WHAT THE EXPERTS SAY

Benefits of Wood Construction

Wood offers a renewable, low carbon, highly durable, and naturally beautiful building material that has fewer environmental consequences of any other material – and also has the ability to sequester and store carbon.

Structural materials can account for up to half the materials in a building and offer the single largest opportunity to reduce embodied environmental impacts.

The Carbon Advantage

A Mass Timber solution will sequester thousands of tonnes of carbon dioxide in the structure, while avoiding the release of further carbon dioxide into the atmosphere. A single building can be the carbon equivalent of taking a thousand cars of the road.¹

Mass timber offers a low carbon, renewable building material solution with the following benefits:

• Wood material is composed of 50% carbon by dry weight. Trees absorb carbon from the atmosphere in their early growth cycle₂.
• Every cubic metre of wood stores approximately 0.9 tons of CO2₃.
• Buildings constructed with wood will sequester the carbon for the entire life of the building and longer if the wood is recovered and reused or repurposed₄.
• Wood requires less energy for the raw material acquisition, processing, transportation and manufacture than other materials₅.
• Wood supports a high performing envelope and has four times the thermal resistance of steel or masonry₆.
• As a poor conductor of heat and natural insulator, wood minimizes thermal bridging, improving the effectiveness of timber-based envelope assemblies compared to conventional assemblies₇.
• Off-site prefabrication of mass timber products have resulted in 4% cost savings and 20% construction schedule savings for documented projects₈.

Structurally Sound

In recent years, wood products have evolved to exhibit structural qualities similar to other traditional construction materials. The term Mass Timber can refer to a category of wood products, or a form of construction, which uses large engineered wood members to form the structure for buildings or infrastructure.

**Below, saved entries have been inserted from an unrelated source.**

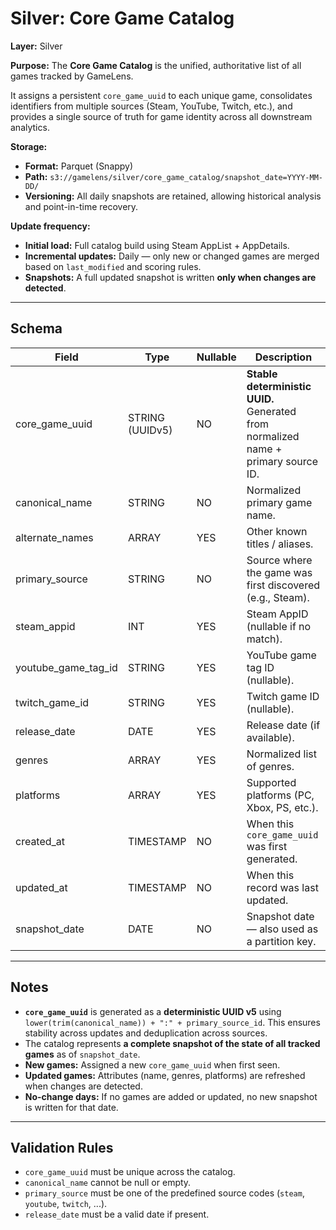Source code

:# Silver: Core Game Catalog

**Layer:** Silver

**Purpose:**
The **Core Game Catalog** is the unified, authoritative list of all games tracked by GameLens.

It assigns a persistent `core_game_uuid` to each unique game, consolidates identifiers from multiple sources (Steam, YouTube, Twitch, etc.), and provides a single source of truth for game identity across all downstream analytics.

**Storage:**
- **Format:** Parquet (Snappy)
- **Path:** `s3://gamelens/silver/core_game_catalog/snapshot_date=YYYY-MM-DD/`
- **Versioning:** All daily snapshots are retained, allowing historical analysis and point-in-time recovery.

**Update frequency:**
- **Initial load:** Full catalog build using Steam AppList + AppDetails.
- **Incremental updates:** Daily — only new or changed games are merged based on `last_modified` and scoring rules.
- **Snapshots:** A full updated snapshot is written **only when changes are detected**.

---

## **Schema**

| Field                 | Type             | Nullable | Description                                      |
|-----------------------|------------------|----------|--------------------------------------------------|
| core_game_uuid        | STRING (UUIDv5)  | NO       | **Stable deterministic UUID.** Generated from normalized name + primary source ID. |
| canonical_name        | STRING           | NO       | Normalized primary game name.                    |
| alternate_names       | ARRAY<STRING>    | YES      | Other known titles / aliases.                    |
| primary_source        | STRING           | NO       | Source where the game was first discovered (e.g., Steam). |
| steam_appid           | INT              | YES      | Steam AppID (nullable if no match).              |
| youtube_game_tag_id   | STRING           | YES      | YouTube game tag ID (nullable).                  |
| twitch_game_id        | STRING           | YES      | Twitch game ID (nullable).                       |
| release_date          | DATE             | YES      | Release date (if available).                     |
| genres                | ARRAY<STRING>    | YES      | Normalized list of genres.                       |
| platforms             | ARRAY<STRING>    | YES      | Supported platforms (PC, Xbox, PS, etc.).        |
| created_at            | TIMESTAMP        | NO       | When this `core_game_uuid` was first generated.  |
| updated_at            | TIMESTAMP        | NO       | When this record was last updated.               |
| snapshot_date         | DATE             | NO       | Snapshot date — also used as a partition key.    |

---

## **Notes**
- **`core_game_uuid`** is generated as a **deterministic UUID v5** using `lower(trim(canonical_name)) + ":" + primary_source_id`. This ensures stability across updates and deduplication across sources.
- The catalog represents **a complete snapshot of the state of all tracked games** as of `snapshot_date`.
- **New games:** Assigned a new `core_game_uuid` when first seen.
- **Updated games:** Attributes (name, genres, platforms) are refreshed when changes are detected.
- **No-change days:** If no games are added or updated, no new snapshot is written for that date.

---

## **Validation Rules**
- `core_game_uuid` must be unique across the catalog.
- `canonical_name` cannot be null or empty.
- `primary_source` must be one of the predefined source codes (`steam`, `youtube`, `twitch`, ...).
- `release_date` must be a valid date if present.
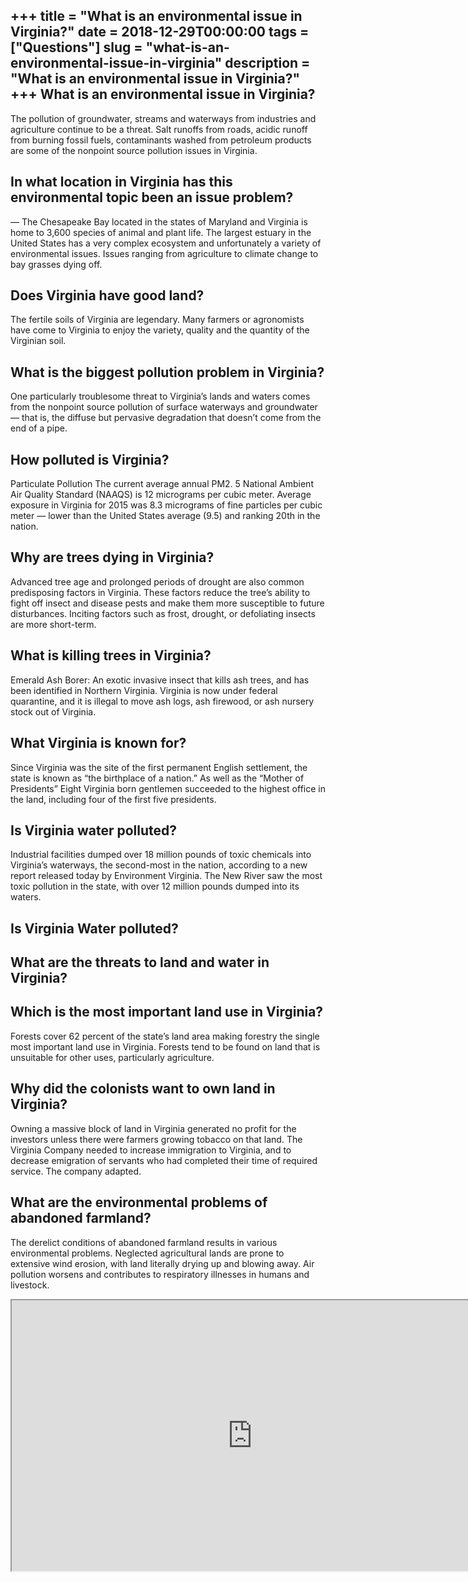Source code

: +++
title = "What is an environmental issue in Virginia?"
date = 2018-12-29T00:00:00
tags = ["Questions"]
slug = "what-is-an-environmental-issue-in-virginia"
description = "What is an environmental issue in Virginia?"
+++
What is an environmental issue in Virginia?
-------------------------------------------

The pollution of groundwater, streams and waterways from industries and agriculture continue to be a threat. Salt runoffs from roads, acidic runoff from burning fossil fuels, contaminants washed from petroleum products are some of the nonpoint source pollution issues in Virginia.

In what location in Virginia has this environmental topic been an issue problem?
--------------------------------------------------------------------------------

— The Chesapeake Bay located in the states of Maryland and Virginia is home to 3,600 species of animal and plant life. The largest estuary in the United States has a very complex ecosystem and unfortunately a variety of environmental issues. Issues ranging from agriculture to climate change to bay grasses dying off.

Does Virginia have good land?
-----------------------------

The fertile soils of Virginia are legendary. Many farmers or agronomists have come to Virginia to enjoy the variety, quality and the quantity of the Virginian soil.

What is the biggest pollution problem in Virginia?
--------------------------------------------------

One particularly troublesome threat to Virginia’s lands and waters comes from the nonpoint source pollution of surface waterways and groundwater — that is, the diffuse but pervasive degradation that doesn’t come from the end of a pipe.

How polluted is Virginia?
-------------------------

Particulate Pollution The current average annual PM2. 5 National Ambient Air Quality Standard (NAAQS) is 12 micrograms per cubic meter. Average exposure in Virginia for 2015 was 8.3 micrograms of fine particles per cubic meter — lower than the United States average (9.5) and ranking 20th in the nation.

Why are trees dying in Virginia?
--------------------------------

Advanced tree age and prolonged periods of drought are also common predisposing factors in Virginia. These factors reduce the tree’s ability to fight off insect and disease pests and make them more susceptible to future disturbances. Inciting factors such as frost, drought, or defoliating insects are more short-term.

What is killing trees in Virginia?
----------------------------------

Emerald Ash Borer: An exotic invasive insect that kills ash trees, and has been identified in Northern Virginia. Virginia is now under federal quarantine, and it is illegal to move ash logs, ash firewood, or ash nursery stock out of Virginia.

What Virginia is known for?
---------------------------

Since Virginia was the site of the first permanent English settlement, the state is known as “the birthplace of a nation.” As well as the “Mother of Presidents” Eight Virginia born gentlemen succeeded to the highest office in the land, including four of the first five presidents.

Is Virginia water polluted?
---------------------------

Industrial facilities dumped over 18 million pounds of toxic chemicals into Virginia’s waterways, the second-most in the nation, according to a new report released today by Environment Virginia. The New River saw the most toxic pollution in the state, with over 12 million pounds dumped into its waters.

Is Virginia Water polluted?
---------------------------

What are the threats to land and water in Virginia?
---------------------------------------------------

Which is the most important land use in Virginia?
-------------------------------------------------

Forests cover 62 percent of the state’s land area making forestry the single most important land use in Virginia. Forests tend to be found on land that is unsuitable for other uses, particularly agriculture.

Why did the colonists want to own land in Virginia?
---------------------------------------------------

Owning a massive block of land in Virginia generated no profit for the investors unless there were farmers growing tobacco on that land. The Virginia Company needed to increase immigration to Virginia, and to decrease emigration of servants who had completed their time of required service. The company adapted.

What are the environmental problems of abandoned farmland?
----------------------------------------------------------

The derelict conditions of abandoned farmland results in various environmental problems. Neglected agricultural lands are prone to extensive wind erosion, with land literally drying up and blowing away. Air pollution worsens and contributes to respiratory illnesses in humans and livestock.

<iframe allow="accelerometer; autoplay; clipboard-write; encrypted-media; gyroscope; picture-in-picture" allowfullscreen="" class="__youtube_prefs__  epyt-is-override  no-lazyload" data-no-lazy="1" data-origheight="433" data-origwidth="770" data-skipgform_ajax_framebjll="" height="433" id="_ytid_80045" loading="lazy" src="https://www.youtube.com/embed/Oj0nqDs-iWg?enablejsapi=1&autoplay=0&cc_load_policy=0&cc_lang_pref=&iv_load_policy=1&loop=0&modestbranding=0&rel=1&fs=1&playsinline=0&autohide=2&theme=dark&color=red&controls=1&" title="YouTube player" width="770"></iframe>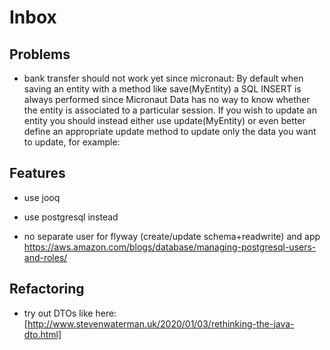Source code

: # Inbox

## Problems

* bank transfer should not work yet since micronaut:
    By default when saving an entity with a method like save(MyEntity) a SQL INSERT is always performed since Micronaut Data has no way to know whether the entity is associated to a particular session.
    If you wish to update an entity you should instead either use update(MyEntity) or even better define an appropriate update method to update only the data you want to update, for example:


## Features

* use jooq

* use postgresql instead

* no separate user for flyway (create/update schema+readwrite) and app
https://aws.amazon.com/blogs/database/managing-postgresql-users-and-roles/

## Refactoring

* try out DTOs like here: [http://www.stevenwaterman.uk/2020/01/03/rethinking-the-java-dto.html]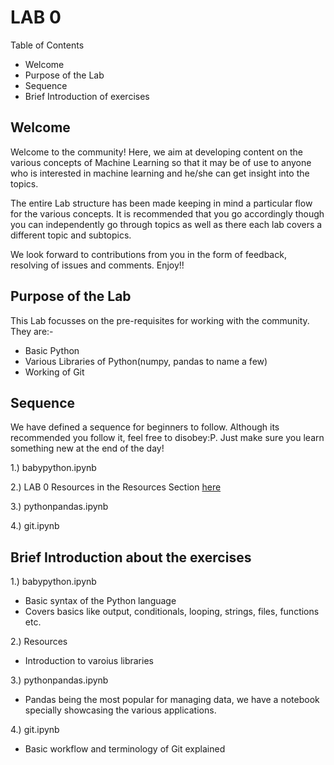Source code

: # LAB 0
Table of Contents
* Welcome
* Purpose of the Lab
* Sequence
* Brief Introduction of exercises

## Welcome

Welcome to the community! Here, we aim at developing content on the various concepts of Machine Learning so that 
it may be of use to anyone who is interested in machine learning and he/she can get insight into the topics.

The entire Lab structure has been made keeping in mind a particular flow for the various concepts. It is recommended that you 
go accordingly though you can independently go through topics as well as there each lab covers a different topic and subtopics.

We look forward to contributions from you in the form of feedback, resolving of issues and comments. 
Enjoy!!

## Purpose of the Lab

This Lab focusses on the pre-requisites for working with the community. They are:-
- Basic Python
- Various Libraries of Python(numpy, pandas to name a few)
- Working of Git

## Sequence
We have defined a sequence for beginners to follow. Although its recommended you follow it, feel free to disobey:P. Just
make sure you learn something new at the end of the day! 

1.) babypython.ipynb

2.) LAB 0 Resources in the Resources Section [here](https://github.com/ELSPL/ml-community/tree/master/Labs/Resources)

3.) pythonpandas.ipynb

4.) git.ipynb

## Brief Introduction about the exercises
1.) babypython.ipynb
  - Basic syntax of the Python language
  - Covers basics like output, conditionals, looping, strings, files, functions etc.
  
2.) Resources
  - Introduction to varoius libraries

3.) pythonpandas.ipynb
  - Pandas being the most popular for managing data, we have a notebook specially showcasing the various applications.

4.) git.ipynb
  - Basic workflow and terminology of Git explained
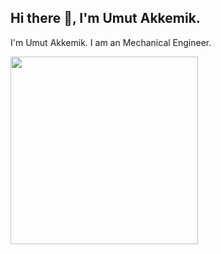 ## Hi there 👋, I'm Umut Akkemik.

I'm Umut Akkemik. I am an Mechanical Engineer.

<img src="https://user-images.githubusercontent.com/10815175/148124737-e69cbdce-682b-4666-bc16-68711995abd2.JPG" width="300"> 

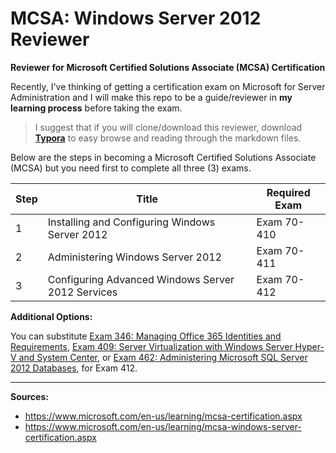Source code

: # MCSA: Windows Server 2012 Reviewer
**Reviewer for Microsoft Certified Solutions Associate (MCSA) Certification**

Recently, I've thinking of getting a certification exam on Microsoft for Server Administration and I will make this repo to be a guide/reviewer in **my learning process** before taking the exam.

>I suggest that if you will clone/download this reviewer, download [**Typora**](https://typora.io/) to easy browse and reading through the markdown files.

Below are the steps in becoming a Microsoft Certified Solutions Associate (MCSA) but you need first to complete all three (3) exams.

| Step | Title                                             | Required Exam |
| ---- | ------------------------------------------------- | ------------- |
| 1    | Installing and Configuring Windows Server 2012    | Exam 70-410   |
| 2    | Administering Windows Server 2012                 | Exam 70-411   |
| 3    | Configuring Advanced Windows Server 2012 Services | Exam 70-412   |

**Additional Options:**

You can substitute [Exam 346: Managing Office 365 Identities and Requirements](https://www.microsoft.com/en-us/learning/exam-70-346.aspx), [Exam 409: Server Virtualization with Windows Server Hyper-V and System Center](https://www.microsoft.com/en-us/learning/exam-74-409.aspx), or [Exam 462: Administering Microsoft SQL Server 2012 Databases](https://www.microsoft.com/en-us/learning/exam-70-462.aspx), for Exam 412.

----

**Sources:**
- https://www.microsoft.com/en-us/learning/mcsa-certification.aspx
- https://www.microsoft.com/en-us/learning/mcsa-windows-server-certification.aspx

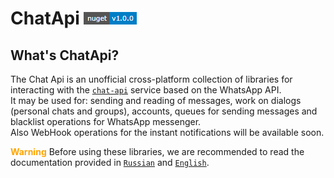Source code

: # ChatApi [![NuGet version (ChatApi.Core)](Images/NuGetVersions/ChatApi.Core_NuGetVersion.png)](https://www.nuget.org/packages/ChatApi.Core/)

## What's ChatApi?

The Chat Api is an unofficial cross-platform collection of libraries for interacting with the [`сhat-api`](https://chat-api.com) service based on the WhatsApp API. <br/>
It may be used for: sending and reading of messages, work on dialogs (personal chats and groups), accounts, queues for sending messages and blacklist operations for WhatsApp messenger. <br/> 
Also WebHook operations for the instant notifications will be available soon.

**<span style="color:orange">Warning</span>** Before using these libraries, we are recommended to read the documentation provided in [`Russian`](Documentation/ru-RU/README.md) and [`English`](Documentation/en-EN/README.md).

     

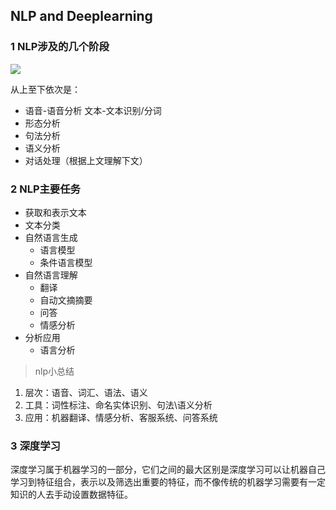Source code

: ## NLP and Deeplearning

### 1 NLP涉及的几个阶段

![](http://wx3.sinaimg.cn/large/006Fmjmcly1fgbheqpdgcj31as0qs0zn.jpg)

从上至下依次是：

- 语音-语音分析  文本-文本识别/分词
- 形态分析
- 句法分析
- 语义分析
- 对话处理（根据上文理解下文）

### 2 NLP主要任务

- 获取和表示文本
- 文本分类
- 自然语言生成
	- 语言模型
	- 条件语言模型
- 自然语言理解
	- 翻译
	- 自动文摘摘要
	- 问答
	- 情感分析
-  分析应用
	- 语言分析

> nlp小总结

1. 层次：语音、词汇、语法、语义
1. 工具：词性标注、命名实体识别、句法\语义分析
1. 应用：机器翻译、情感分析、客服系统、问答系统

### 3 深度学习

深度学习属于机器学习的一部分，它们之间的最大区别是深度学习可以让机器自己学习到特征组合，表示以及筛选出重要的特征，而不像传统的机器学习需要有一定知识的人去手动设置数据特征。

Common mass timber products can be fabricated as panels or columns and beams and there are many examples of low-, mid-, and high-rise buildings around the world demonstrating the important advantages of mass timber.

Fire Resistant

Mass timber structures are required to meet the same fire resistance rating as steel and concrete structures set by the building code. Wood is a combustible material and the conditions that it burns under are well understood. Significantly, the size and arrangement of mass timber elements are key in creating conditions that are not conducive to quickly promoting the growth of fire. Mass timber burns at a predictable rate, and has lower flame spread characteristics compared to typical wood or other combustible interior finishes, so it will contribute less than during the growth stages of a fire compared to typical wood or other combustible interior finishes.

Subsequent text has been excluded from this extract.